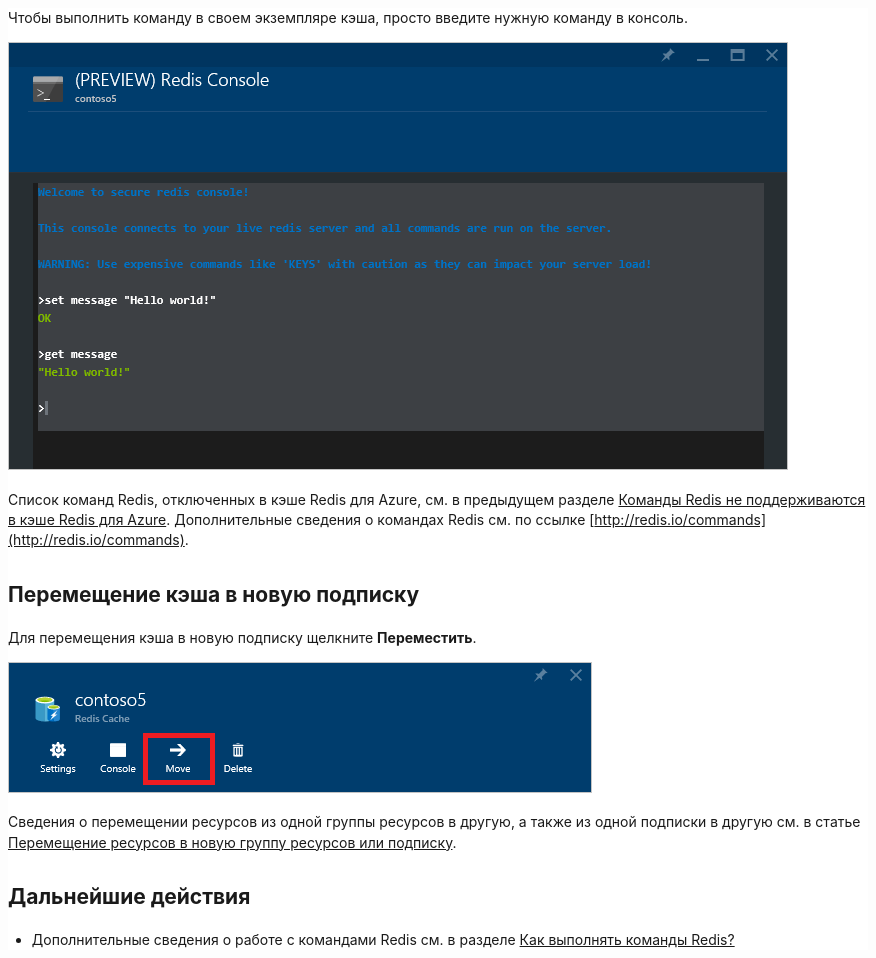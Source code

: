 Чтобы выполнить команду в своем экземпляре кэша, просто введите нужную команду в консоль.

![Консоль Redis](./media/cache-configure/redis-console.png)

Список команд Redis, отключенных в кэше Redis для Azure, см. в предыдущем разделе [Команды Redis не поддерживаются в кэше Redis для Azure](#redis-commands-not-supported-in-azure-redis-cache). Дополнительные сведения о командах Redis см. по ссылке [http://redis.io/commands](http://redis.io/commands). 

## <a name="move-your-cache-to-a-new-subscription"></a>Перемещение кэша в новую подписку
Для перемещения кэша в новую подписку щелкните **Переместить**.

![Перемещение кэша Redis](./media/cache-configure/redis-cache-move.png)

Сведения о перемещении ресурсов из одной группы ресурсов в другую, а также из одной подписки в другую см. в статье [Перемещение ресурсов в новую группу ресурсов или подписку](../azure-resource-manager/resource-group-move-resources.md).

## <a name="next-steps"></a>Дальнейшие действия
* Дополнительные сведения о работе с командами Redis см. в разделе [Как выполнять команды Redis?](cache-faq.md#how-can-i-run-redis-commands)


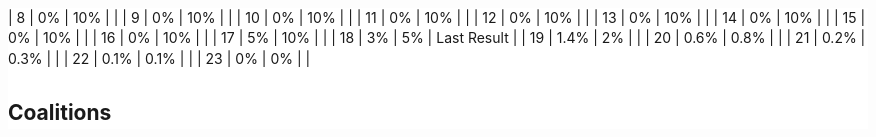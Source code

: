 | 8 | 0% | 10% |  |
| 9 | 0% | 10% |  |
| 10 | 0% | 10% |  |
| 11 | 0% | 10% |  |
| 12 | 0% | 10% |  |
| 13 | 0% | 10% |  |
| 14 | 0% | 10% |  |
| 15 | 0% | 10% |  |
| 16 | 0% | 10% |  |
| 17 | 5% | 10% |  |
| 18 | 3% | 5% | Last Result |
| 19 | 1.4% | 2% |  |
| 20 | 0.6% | 0.8% |  |
| 21 | 0.2% | 0.3% |  |
| 22 | 0.1% | 0.1% |  |
| 23 | 0% | 0% |  |


## Coalitions
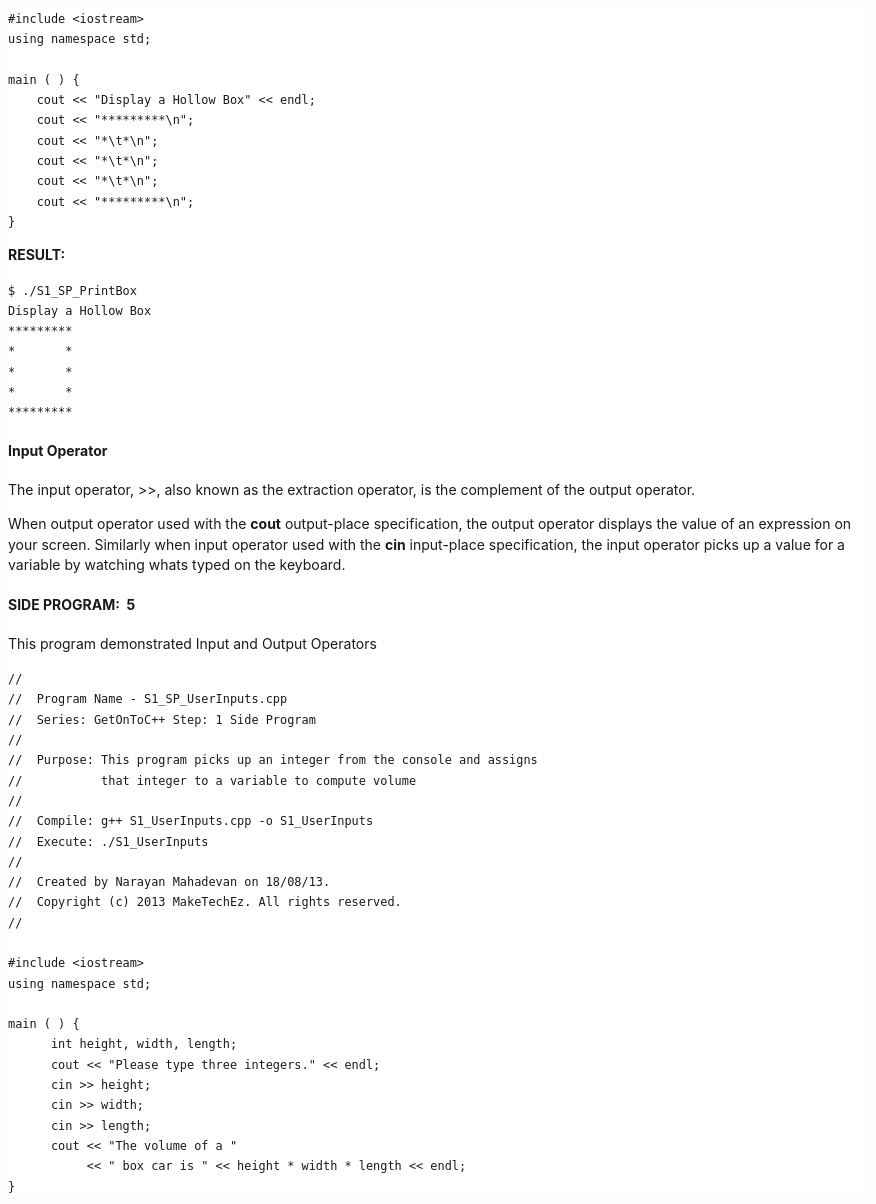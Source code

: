     #include <iostream>
    using namespace std;

    main ( ) { 
        cout << "Display a Hollow Box" << endl;        
        cout << "*********\n";
        cout << "*\t*\n";
        cout << "*\t*\n";
        cout << "*\t*\n";
        cout << "*********\n";
    }

**RESULT:**

	$ ./S1_SP_PrintBox
	Display a Hollow Box
	*********
	*	    *
	*	    *
	*	    *
	*********

#### Input Operator

The input operator, >>, also known as the extraction operator, is the complement of the output operator. 

When output operator used with the **cout** output-place specification, the output operator displays the value of an expression on your screen. Similarly when input operator used with the **cin** input-place specification, the input operator picks up a value for a variable by watching whats typed on the keyboard. 

#### SIDE PROGRAM: &nbsp;5

This program demonstrated Input and Output Operators

	//
    //  Program Name - S1_SP_UserInputs.cpp
    //  Series: GetOnToC++ Step: 1 Side Program
    //
    //  Purpose: This program picks up an integer from the console and assigns  
    //           that integer to a variable to compute volume
    //
    //  Compile: g++ S1_UserInputs.cpp -o S1_UserInputs
    //  Execute: ./S1_UserInputs
    //
    //  Created by Narayan Mahadevan on 18/08/13.
    //  Copyright (c) 2013 MakeTechEz. All rights reserved.
    //

    #include <iostream>
    using namespace std;

    main ( ) { 
          int height, width, length;
          cout << "Please type three integers." << endl;
          cin >> height;  
          cin >> width;   
          cin >> length;  
          cout << "The volume of a " 
               << " box car is " << height * width * length << endl; 
    }
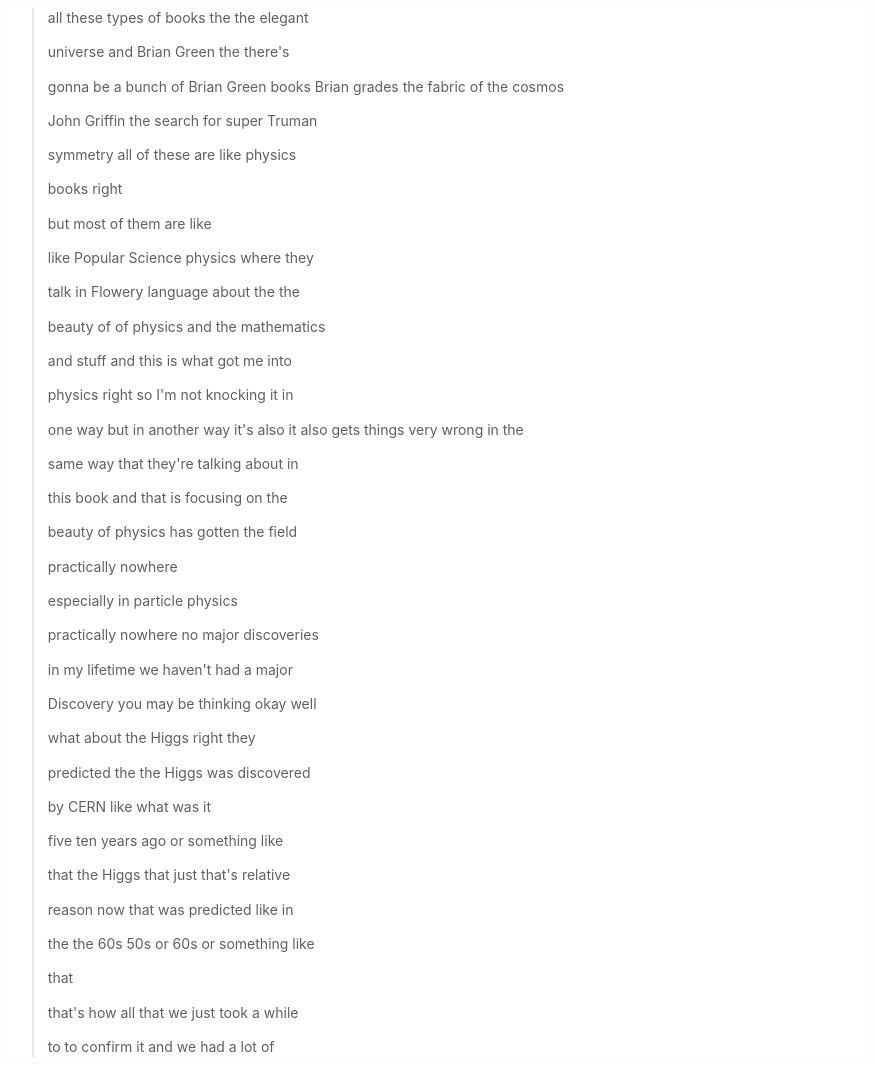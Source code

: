 >
> all these types of books the the elegant
>
> universe and Brian Green the there&#39;s
>
> gonna be a bunch of Brian Green books 
Brian grades the fabric of the cosmos
>
> John Griffin the search for super Truman
>
> symmetry all of these are like physics
>
> books right
>
> but most of them are like
>
> like Popular Science physics where they
>
> talk in Flowery language about the the
>
> beauty of of physics and the mathematics
>
> and stuff and this is what got me into
>
> physics right so I&#39;m not knocking it in
>
> one way but in another way it&#39;s also 
it also gets things very wrong in the
>
> same way that they&#39;re talking about in
>
> this book and that is focusing on the
>
> beauty of physics has gotten the field
>
> practically nowhere
>
> especially in particle physics
>
> practically nowhere no major discoveries
>
> in my lifetime we haven&#39;t had a major
>
> Discovery you may be thinking okay well
>
> what about the Higgs right they
>
> predicted the the Higgs was discovered
>
> by CERN like what was it
>
> five ten years ago or something like
>
> that the Higgs that just that&#39;s relative
>
> reason now that was predicted like in
>
> the the 60s 50s or 60s or something like
>
> that
>
> that&#39;s how all that we just took a while
>
> to to confirm it and we had a lot of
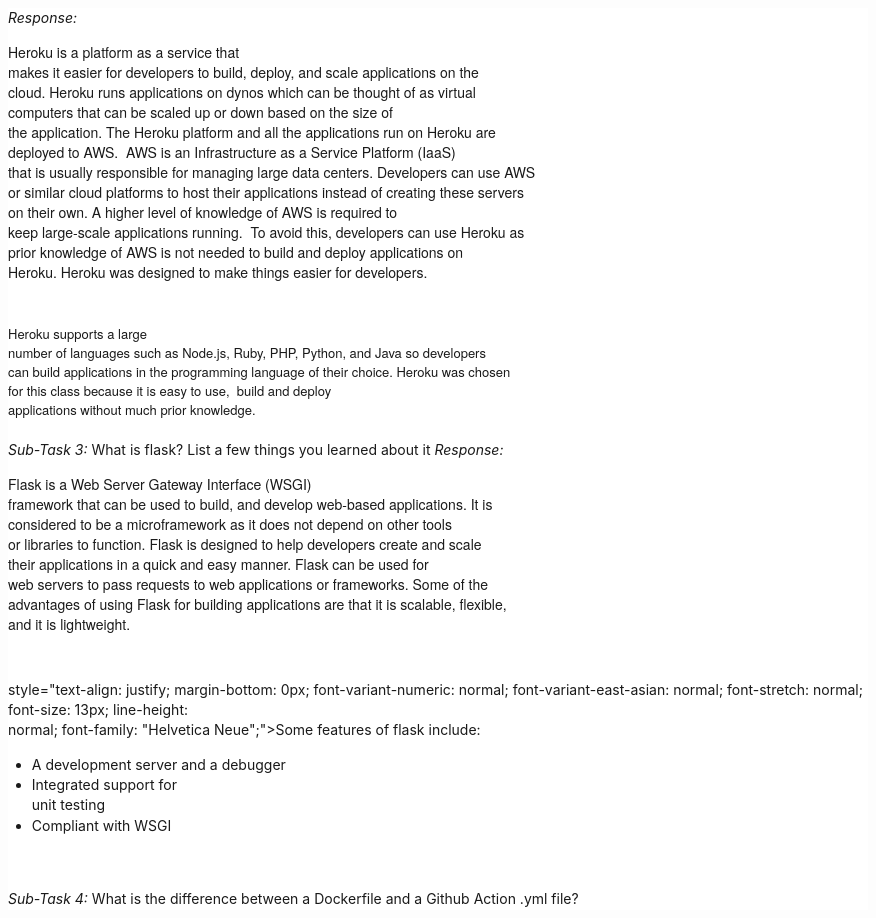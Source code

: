 <tr><td> <em>Response:</em> <p class="p1" style="text-align: justify; margin-bottom: 0px; font-variant-numeric: normal; font-variant-east-asian: normal; font-stretch: normal; font-size:<br>13px; line-height: normal; font-family: &quot;Helvetica Neue&quot;;">Heroku is a platform as a service that<br>makes it easier for developers to build, deploy, and scale applications on the<br>cloud. Heroku runs applications on dynos which can be thought of as virtual<br>computers that can be scaled up or down based on the size of<br>the application. The Heroku platform and all the applications run on Heroku are<br>deployed to AWS.<span class="Apple-converted-space">&nbsp; </span>AWS is an Infrastructure as a Service Platform (IaaS)<br>that is usually responsible for managing large data centers. Developers can use AWS<br>or similar cloud platforms to host their applications instead of creating these servers<br>on their own. A higher level of knowledge of AWS is required to<br>keep large-scale applications running.<span class="Apple-converted-space">&nbsp; </span>To avoid this, developers can use Heroku as<br>prior knowledge of AWS is not needed to build and deploy applications on<br>Heroku. Heroku was designed to make things easier for developers.<span class="Apple-converted-space">&nbsp;</span></p><p class="p2" style="text-align:<br>justify; margin-bottom: 0px; font-variant-numeric: normal; font-variant-east-asian: normal; font-stretch: normal; font-size: 13px; line-height: normal;<br>font-family: &quot;Helvetica Neue&quot;; min-height: 15px;"><br></p><p class="p1" style="text-align: justify; margin-bottom: 0px; font-variant-numeric: normal; font-variant-east-asian:<br>normal; font-stretch: normal; font-size: 13px; line-height: normal; font-family: &quot;Helvetica Neue&quot;;">Heroku supports a large<br>number of languages such as Node.js, Ruby, PHP, Python, and Java so developers<br>can build applications in the programming language of their choice. Heroku was chosen<br>for this class because it is easy to use,<span class="Apple-converted-space">&nbsp; </span>build and deploy<br>applications without much prior knowledge.<span class="Apple-converted-space">&nbsp;</span></p><br></td></tr>
<tr><td> <em>Sub-Task 3: </em> What is flask? List a few things you learned about it</td></tr>
<tr><td> <em>Response:</em> <p class="p1" style="text-align: justify; margin-bottom: 0px; font-variant-numeric: normal; font-variant-east-asian: normal; font-stretch: normal; font-size:<br>13px; line-height: normal; font-family: &quot;Helvetica Neue&quot;;">Flask is a Web Server Gateway Interface (WSGI)<br>framework that can be used to build, and develop web-based applications. It is<br>considered to be a microframework as it does not depend on other tools<br>or libraries to function. Flask is designed to help developers create and scale<br>their applications in a quick and easy manner. Flask can be used for<br>web servers to pass requests to web applications or frameworks. Some of the<br>advantages of using Flask for building applications are that it is scalable, flexible,<br>and it is lightweight.<span class="Apple-converted-space">&nbsp;</span></p><p class="p2" style="text-align: justify; margin-bottom: 0px; font-variant-numeric: normal; font-variant-east-asian:<br>normal; font-stretch: normal; font-size: 13px; line-height: normal; font-family: &quot;Helvetica Neue&quot;; min-height: 15px;"><br></p><p class="p1"<br>style="text-align: justify; margin-bottom: 0px; font-variant-numeric: normal; font-variant-east-asian: normal; font-stretch: normal; font-size: 13px; line-height:<br>normal; font-family: &quot;Helvetica Neue&quot;;">Some features of flask include:<span class="Apple-converted-space">&nbsp;</span></p><p class="p1" style="margin-bottom: 0px; font-variant-numeric:<br>normal; font-variant-east-asian: normal; font-stretch: normal; font-size: 13px; line-height: normal; font-family: &quot;Helvetica Neue&quot;;"><ul><li style="text-align:<br>justify; ">A development server and a debugger<span class="Apple-converted-space">&nbsp;</span></li><li style="text-align: justify; ">Integrated support for<br>unit testing</li><li style="text-align: justify; ">Compliant with WSGI</li></ul></p><p class="p2" style="text-align: justify; margin-bottom: 0px; font-variant-numeric:<br>normal; font-variant-east-asian: normal; font-stretch: normal; font-size: 13px; line-height: normal; font-family: &quot;Helvetica Neue&quot;; min-height:<br>15px;"><br></p><br></td></tr>
<tr><td> <em>Sub-Task 4: </em> What is the difference between a Dockerfile and a Github Action .yml file?</td></tr>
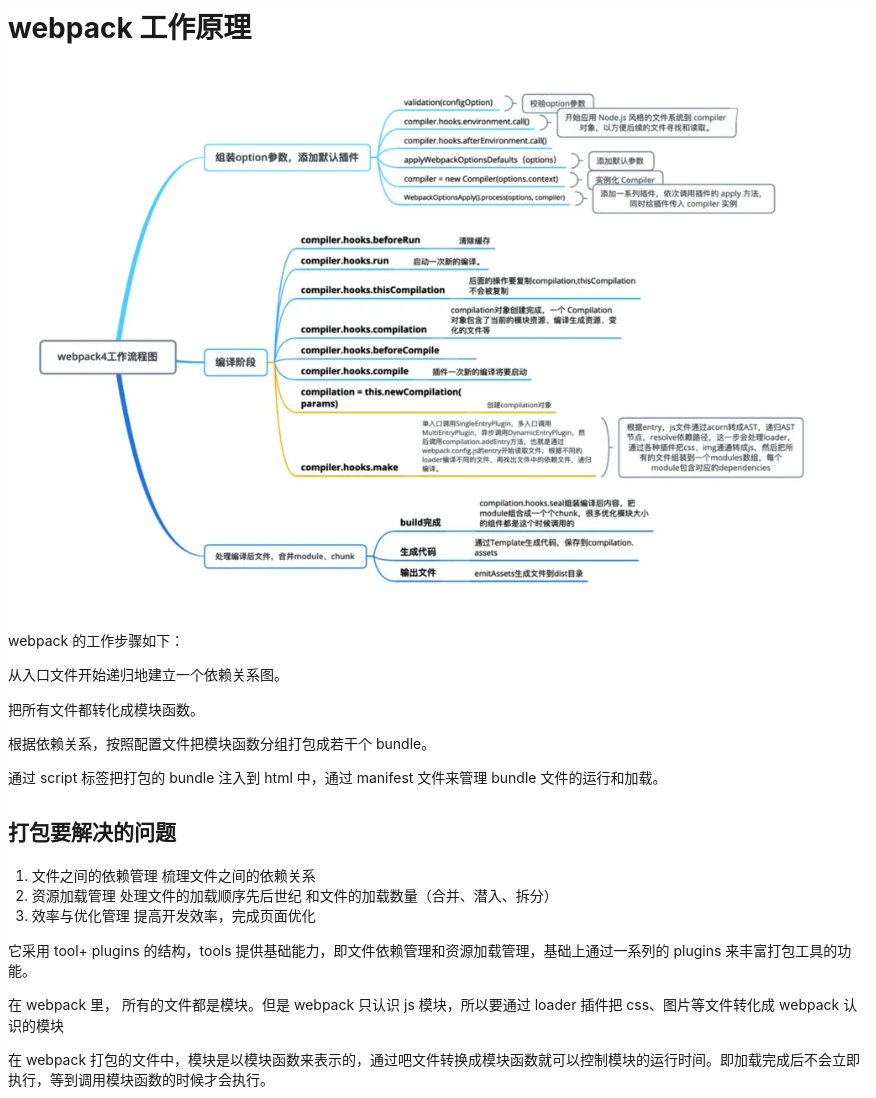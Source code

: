 # webpack 工作原理

![打包流程](./0081Kckwgy1gkc0kd9koyj316w0r678f.webp)

webpack 的工作步骤如下：

从入口文件开始递归地建立一个依赖关系图。

把所有文件都转化成模块函数。

根据依赖关系，按照配置文件把模块函数分组打包成若干个 bundle。

通过 script 标签把打包的 bundle 注入到 html 中，通过 manifest 文件来管理 bundle 文件的运行和加载。

## 打包要解决的问题

1. 文件之间的依赖管理 梳理文件之间的依赖关系
2. 资源加载管理 处理文件的加载顺序先后世纪 和文件的加载数量（合并、潜入、拆分）
3. 效率与优化管理 提高开发效率，完成页面优化

它采用 tool+ plugins 的结构，tools 提供基础能力，即文件依赖管理和资源加载管理，基础上通过一系列的 plugins 来丰富打包工具的功能。

在 webpack 里， 所有的文件都是模块。但是 webpack 只认识 js 模块，所以要通过 loader 插件把 css、图片等文件转化成 webpack 认识的模块

在 webpack 打包的文件中，模块是以模块函数来表示的，通过吧文件转换成模块函数就可以控制模块的运行时间。即加载完成后不会立即执行，等到调用模块函数的时候才会执行。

☆ ☆ ☆

* **WHAT IS NEEDED**
Where a line of the records has the string "новую", return that line.

* **YOUR RESPONSE**
## <a name="move-your-cache-to-a-new-subscription"></a>Перемещение кэша в новую подписку
Для перемещения кэша в новую подписку щелкните **Переместить**.
Сведения о перемещении ресурсов из одной группы ресурсов в другую, а также из одной подписки в другую см. в статье [Перемещение ресурсов в новую группу ресурсов или подписку](../azure-resource-manager/resource-group-move-resources.md).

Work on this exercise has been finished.